Sat, 13 Sep 1997

University graduates find it hard to get by

By Sri Wahyuni

YOGYAKARTA (JP): By training, Marco (not his real name) is a social scientist who graduated from Gadjah Mada University's School of Social Sciences.

By trade, he is a newspaper vendor and has been one for over five years.

The resident of Bantul, some 15 kilometers south of here, has gradually worked his way up and now has five other newspaper vendors working for him, but he still sees himself as a failure.

"I didn't go to the university for this kind of work," he said, full of regret, adding that with his diploma he deserved a more decent job.

Bambang (not his real name) graduated from a teachers training institute here, as did his wife.
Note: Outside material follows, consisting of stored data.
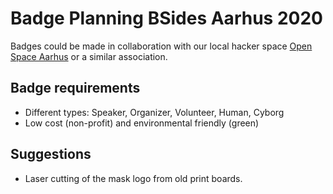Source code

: # Badge Planning BSides Aarhus 2020

Badges could be made in collaboration with our local hacker space [Open Space Aarhus](http://osaa.dk/) or a similar association.

## Badge requirements
* Different types: Speaker, Organizer, Volunteer, Human, Cyborg
* Low cost (non-profit) and environmental friendly (green)

## Suggestions
* Laser cutting of the mask logo from old print boards.
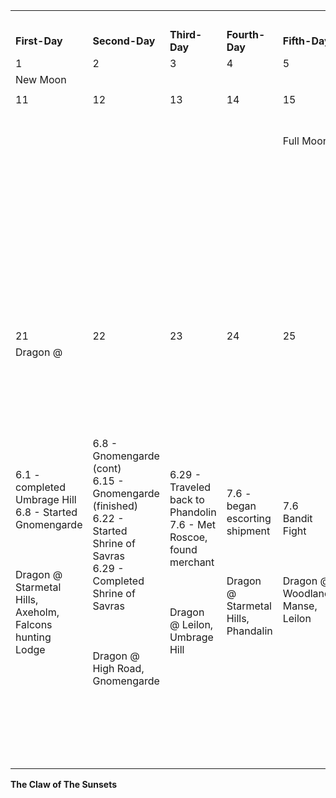 |                                                                                                                                       |                                                                                                                                                                                          |                                                                                                                        |                                                                                     |                                                                   |                                                                                                                                                                                                                                                       |                                                                                                               |                                                                                                                                                                 |                                                                                                                                     |                                                                                                                                                                                                                                                   |
| ------------------------------------------------------------------------------------------------------------------------------------- | ---------------------------------------------------------------------------------------------------------------------------------------------------------------------------------------- | ---------------------------------------------------------------------------------------------------------------------- | ----------------------------------------------------------------------------------- | ----------------------------------------------------------------- | ----------------------------------------------------------------------------------------------------------------------------------------------------------------------------------------------------------------------------------------------------- | ------------------------------------------------------------------------------------------------------------- | --------------------------------------------------------------------------------------------------------------------------------------------------------------- | ----------------------------------------------------------------------------------------------------------------------------------- | ------------------------------------------------------------------------------------------------------------------------------------------------------------------------------------------------------------------------------------------------- |
|                                                                                                                                       |                                                                                                                                                                                          |                                                                                                                        |                                                                                     |                                                                   |                                                                                                                                                                                                                                                       |                                                                                                               |                                                                                                                                                                 | **2021**                                                                                                                            |                                                                                                                                                                                                                                                   |
| **First-Day**                                                                                                                         | **Second-Day**                                                                                                                                                                           | **Third-Day**                                                                                                          | **Fourth-Day**                                                                      | **Fifth-Day**                                                     | **Sixth-Day**                                                                                                                                                                                                                                         | **Seventh-Day**                                                                                               | **Eight-Day**                                                                                                                                                   | **Ninth-Day**                                                                                                                       | **Tenth-Day**                                                                                                                                                                                                                                     |
| 1                                                                                                                                     | 2                                                                                                                                                                                        | 3                                                                                                                      | 4                                                                                   | 5                                                                 | 6                                                                                                                                                                                                                                                     | 7                                                                                                             | 8                                                                                                                                                               | 9                                                                                                                                   | 10                                                                                                                                                                                                                                                |
| New Moon                                                                                                                              |                                                                                                                                                                                          |                                                                                                                        |                                                                                     |                                                                   |                                                                                                                                                                                                                                                       |                                                                                                               |                                                                                                                                                                 |                                                                                                                                     |                                                                                                                                                                                                                                                   |
|                                                                                                                                       |                                                                                                                                                                                          |                                                                                                                        |                                                                                     |                                                                   |                                                                                                                                                                                                                                                       |                                                                                                               |                                                                                                                                                                 |                                                                                                                                     |                                                                                                                                                                                                                                                   |
| 11                                                                                                                                    | 12                                                                                                                                                                                       | 13                                                                                                                     | 14                                                                                  | 15                                                                | 16                                                                                                                                                                                                                                                    | 17                                                                                                            | 18                                                                                                                                                              | 19                                                                                                                                  | 20                                                                                                                                                                                                                                                |
|                                                                                                                                       |                                                                                                                                                                                          |                                                                                                                        |                                                                                     | Full Moon                                                         |                                                                                                                                                                                                                                                       |                                                                                                               |                                                                                                                                                                 | Spring Equinox  <br>& Phandelvers Pact Festival                                                                                     |                                                                                                                                                                                                                                                   |
|                                                                                                                                       |                                                                                                                                                                                          |                                                                                                                        |                                                                                     |                                                                   |                                                                                                                                                                                                                                                       |                                                                                                               |                                                                                                                                                                 | 5/11/21 - First encounter with white dragon                                                                                         | 5/18, 5/25 - Completed Dwarven Excavation<br><br>  <br><br>Dragon @ Leilon, Woodland Manse                                                                                                                                                        |
| 21                                                                                                                                    | 22                                                                                                                                                                                       | 23                                                                                                                     | 24                                                                                  | 25                                                                | 26                                                                                                                                                                                                                                                    | 27                                                                                                            | 28                                                                                                                                                              | 29                                                                                                                                  | 30                                                                                                                                                                                                                                                |
| Dragon @                                                                                                                              |                                                                                                                                                                                          |                                                                                                                        |                                                                                     |                                                                   |                                                                                                                                                                                                                                                       |                                                                                                               |                                                                                                                                                                 |                                                                                                                                     |                                                                                                                                                                                                                                                   |
| 6.1 - completed Umbrage Hill  <br>6.8 - Started Gnomengarde<br><br>  <br><br>Dragon @ Starmetal Hills, Axeholm, Falcons hunting Lodge | 6.8 - Gnomengarde (cont)  <br>6.15 - Gnomengarde (finished)  <br>6.22 - Started Shrine of Savras  <br>6.29 - Completed Shrine of Savras<br><br>  <br><br>Dragon @ High Road, Gnomengarde | 6.29 - Traveled back to Phandolin  <br>7.6 - Met Roscoe, found merchant<br><br>  <br><br>Dragon @ Leilon, Umbrage Hill | 7.6 - began escorting shipment<br><br>  <br><br>Dragon @ Starmetal Hills, Phandalin | 7.6 Bandit Fight<br><br>  <br><br>Dragon @ Woodland Manse, Leilon | 7.13 - Arrived in Neverwinter, gambling night  <br>7.20 - Almost burned down the Rusted Silver Spoon in the Middle Gardens, received the Logging Camp task from the Shattered Staff<br><br>  <br><br>Dragon at Mountains Toe Gold Mine, Triboar Trail | 8.3 - Anchorite of Talos encounter & Logging Camp battle<br><br>  <br><br>Dragon @ Neverwinter, Dragon Barrow | 8.10 - Travel to Woodland Manse<br><br>  <br><br>8.17 - Woodland Manse Battle<br><br>  <br><br>8.24 - finished Woodland Manse<br><br>  <br>- ==8.24 - Level 4== | 8.31 - Back to Shattered Staff, tasked to kill Roscoe. Traveled back to Phandolin<br><br>  <br><br>Dragon at High Road, Gnomengarde | 9.9 - Mountains Toe Gold Mine<br><br>  <br><br>9.16 - Complete Mountains Toe<br><br>  <br><br>Dragon at Neverwinter, Leilon<br><br>  <br><br>==Barrakus bitten by Wererat==<br><br>  <br><br>==Barakus Fills Alchemists Phial w/ Healing Potion== |
|                                                                                                                                       |                                                                                                                                                                                          |                                                                                                                        |                                                                                     |                                                                   |                                                                                                                                                                                                                                                       |                                                                                                               |                                                                                                                                                                 |                                                                                                                                     |                                                                                                                                                                                                                                                   |

**The Claw of The Sunsets**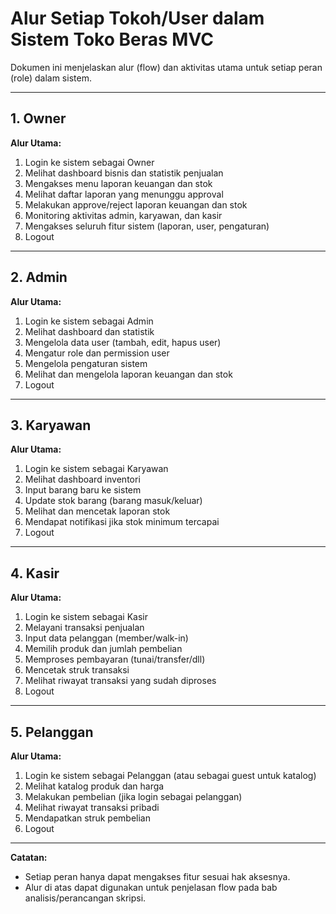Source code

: # Alur Setiap Tokoh/User dalam Sistem Toko Beras MVC

Dokumen ini menjelaskan alur (flow) dan aktivitas utama untuk setiap peran (role) dalam sistem.

---

## 1. Owner

**Alur Utama:**
1. Login ke sistem sebagai Owner
2. Melihat dashboard bisnis dan statistik penjualan
3. Mengakses menu laporan keuangan dan stok
4. Melihat daftar laporan yang menunggu approval
5. Melakukan approve/reject laporan keuangan dan stok
6. Monitoring aktivitas admin, karyawan, dan kasir
7. Mengakses seluruh fitur sistem (laporan, user, pengaturan)
8. Logout

---

## 2. Admin

**Alur Utama:**
1. Login ke sistem sebagai Admin
2. Melihat dashboard dan statistik
3. Mengelola data user (tambah, edit, hapus user)
4. Mengatur role dan permission user
5. Mengelola pengaturan sistem
6. Melihat dan mengelola laporan keuangan dan stok
7. Logout

---

## 3. Karyawan

**Alur Utama:**
1. Login ke sistem sebagai Karyawan
2. Melihat dashboard inventori
3. Input barang baru ke sistem
4. Update stok barang (barang masuk/keluar)
5. Melihat dan mencetak laporan stok
6. Mendapat notifikasi jika stok minimum tercapai
7. Logout

---

## 4. Kasir

**Alur Utama:**
1. Login ke sistem sebagai Kasir
2. Melayani transaksi penjualan
3. Input data pelanggan (member/walk-in)
4. Memilih produk dan jumlah pembelian
5. Memproses pembayaran (tunai/transfer/dll)
6. Mencetak struk transaksi
7. Melihat riwayat transaksi yang sudah diproses
8. Logout

---

## 5. Pelanggan

**Alur Utama:**
1. Login ke sistem sebagai Pelanggan (atau sebagai guest untuk katalog)
2. Melihat katalog produk dan harga
3. Melakukan pembelian (jika login sebagai pelanggan)
4. Melihat riwayat transaksi pribadi
5. Mendapatkan struk pembelian
6. Logout

---

**Catatan:**
- Setiap peran hanya dapat mengakses fitur sesuai hak aksesnya.
- Alur di atas dapat digunakan untuk penjelasan flow pada bab analisis/perancangan skripsi. 
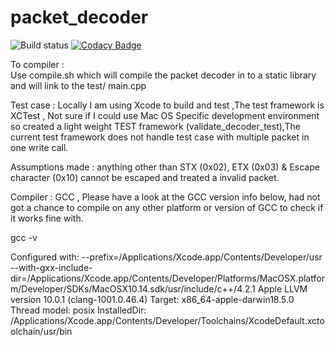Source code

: # packet_decoder 
![Build status](https://badge.buildkite.com/21879873cd814527d17e70367018a71ce8394b42eb65ad5cd2.svg?branch=feature/EnhanceQuality)
[![Codacy Badge](https://api.codacy.com/project/badge/Grade/c1a40b37894a4a4b93c24d0dbdc6d6e2)](https://www.codacy.com/app/harshagowda/packet_decoder?utm_source=github.com&amp;utm_medium=referral&amp;utm_content=harshagowda/packet_decoder&amp;utm_campaign=Badge_Grade)

To compiler :  
           Use compile.sh which will compile the packet decoder in to a static library and will link to the test/ main.cpp

Test case :
           Locally I am using Xcode to build and test ,The test framework is XCTest ,
           Not sure if I could use Mac OS Specific development environment so created 
           a light weight TEST framework (validate_decoder_test),The current test 
           framework does not handle test case with multiple packet in one write call.

Assumptions made : 
           anything other than STX (0x02), ETX (0x03) & Escape character (0x10) cannot 
           be escaped and treated a invalid packet.

Compiler : 
          GCC , Please have a look at the GCC version info below, had not got a chance 
          to compile on any other platform or version of GCC to check if it works fine with.

gcc -v

Configured with: --prefix=/Applications/Xcode.app/Contents/Developer/usr --with-gxx-include-dir=/Applications/Xcode.app/Contents/Developer/Platforms/MacOSX.platform/Developer/SDKs/MacOSX10.14.sdk/usr/include/c++/4.2.1
Apple LLVM version 10.0.1 (clang-1001.0.46.4)
Target: x86_64-apple-darwin18.5.0
Thread model: posix
InstalledDir: /Applications/Xcode.app/Contents/Developer/Toolchains/XcodeDefault.xctoolchain/usr/bin
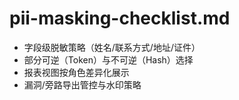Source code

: # pii-masking-checklist.md

- 字段级脱敏策略（姓名/联系方式/地址/证件）
- 部分可逆（Token）与不可逆（Hash）选择
- 报表视图按角色差异化展示
- 漏洞/旁路导出管控与水印策略
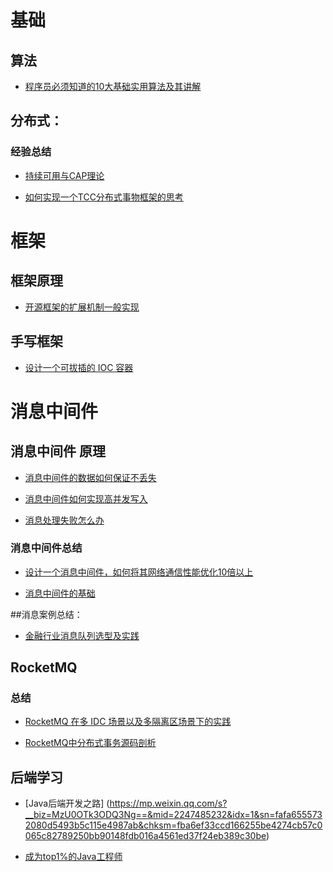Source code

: # 基础
## 算法
- [程序员必须知道的10大基础实用算法及其讲解](https://mp.weixin.qq.com/s?__biz=MjM5MzMyNzg0MA==&mid=200217851&idx=2&sn=1991c3ce2c01ae9c7c40234de61be830)

## 分布式：
### 经验总结
- [持续可用与CAP理论](https://mp.weixin.qq.com/s?__biz=MzIxMzEzMjM5NQ==&mid=2651031878&idx=1&sn=c7d1ff19b2bee7d76862d45e3bf9fbcf)

- [如何实现一个TCC分布式事物框架的思考](https://www.bytesoft.org/)


# 框架

## 框架原理
- [开源框架的扩展机制一般实现](https://mp.weixin.qq.com/s?__biz=MzIwMzY1OTU1NQ==&mid=2247484695&idx=1&sn=b1b07370e72d8a8a5e16c2d689fbe6de)

## 手写框架
- [设计一个可拔插的 IOC 容器](https://mp.weixin.qq.com/s?__biz=MzU0OTk3ODQ3Ng==&mid=2247484751&idx=1&sn=b5dbf4e66c4cbe3171f67f4d242a7611)


# 消息中间件

## 消息中间件 原理
- [消息中间件的数据如何保证不丢失](https://mp.weixin.qq.com/s?__biz=MzU0OTk3ODQ3Ng==&mid=2247484733&idx=1&sn=8b02b440f6d9a02db42dd5ce264c9358)

- [消息中间件如何实现高并发写入](https://mp.weixin.qq.com/s?__biz=MzU0OTk3ODQ3Ng==&mid=2247484700&idx=1&sn=fbfdb57ea53882828e4e3bd0b3b61947)

- [消息处理失败怎么办](https://mp.weixin.qq.com/s?__biz=MzU0OTk3ODQ3Ng==&mid=2247485221&idx=1&sn=6d6b4e6bfd6eeb1c14ca20fcf586bb8b&chksm=fba6ef26ccd166300aeb23ee504ea2f402a03a917fd3ca72324891ccfb6e8fbd384e2d70a342)



### 消息中间件总结
- [设计一个消息中间件，如何将其网络通信性能优化10倍以上](https://mp.weixin.qq.com/s?__biz=MzU0OTk3ODQ3Ng==&mid=2247485056&idx=1&sn=ac619aeaaa78c995b124803bdcdd8359)

- [消息中间件的基础](https://mp.weixin.qq.com/s?__biz=MzU0OTk3ODQ3Ng==&mid=2247485656&idx=1&sn=0b32619a76a8b058fc4e9acc43d48260&chksm=fba6e0dbccd169cd6d55b20b86ebd31cd5da5eb7d8ffb371797bfe1e428cfa8693807901d0ef)

##消息案例总结：
- [金融行业消息队列选型及实践
](https://mp.weixin.qq.com/s?__biz=MzIxMzEzMjM5NQ==&mid=2651031391&idx=1&sn=f7707a4be55775b8fb4411cc5b4a91b1)

## RocketMQ

### 总结
- [RocketMQ 在多 IDC 场景以及多隔离区场景下的实践
](https://mp.weixin.qq.com/s?__biz=MzIxMzEzMjM5NQ==&mid=2651031628&idx=1&sn=6d1213b15eb3352a18fe419a17f5a0c1)

- [RocketMQ中分布式事务源码剖析](https://mp.weixin.qq.com/s?__biz=MzU0OTk3ODQ3Ng==&mid=2247485714&idx=1&sn=0de43536f977ef8ce5a9752cfbf2a49f&chksm=fba6e111ccd16807436978c4cda251525fd23987ec32832165bd1b87759fb59833a2825ffd17)

## 后端学习
- [Java后端开发之路] (https://mp.weixin.qq.com/s?__biz=MzU0OTk3ODQ3Ng==&mid=2247485232&idx=1&sn=fafa6555732080d5493b5c115e4987ab&chksm=fba6ef33ccd166255be4274cb57c0065c82789250bb90148fdb016a4561ed37f24eb389c30be)

- [成为top1%的Java工程师](https://mp.weixin.qq.com/s?__biz=MzU2Njg3OTU1Mg%3D%3D&mid=2247483934&idx=1&sn=d96fa043b72ca0971c9faa23dc6b5131&scene=45)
Instead of teaching, Bambang now works as a broker involved in various transactions and earns his livelihood from the commission he makes.

"My wife is also unemployed," said Bambang who also mentioned that he has sent hundreds of applications to different companies and gone through many job interviews without success.

Sociologist Dian Paramita of Gadjah Mada University's Center for Women Studies said job scarcity often forced university graduates to grab any unskilled job available.

"It's psychological pressure from people surrounding them that force them to do so," Dian said, citing how parents even sold their rice fields to pay for bribes so that their sons or daughters could get jobs.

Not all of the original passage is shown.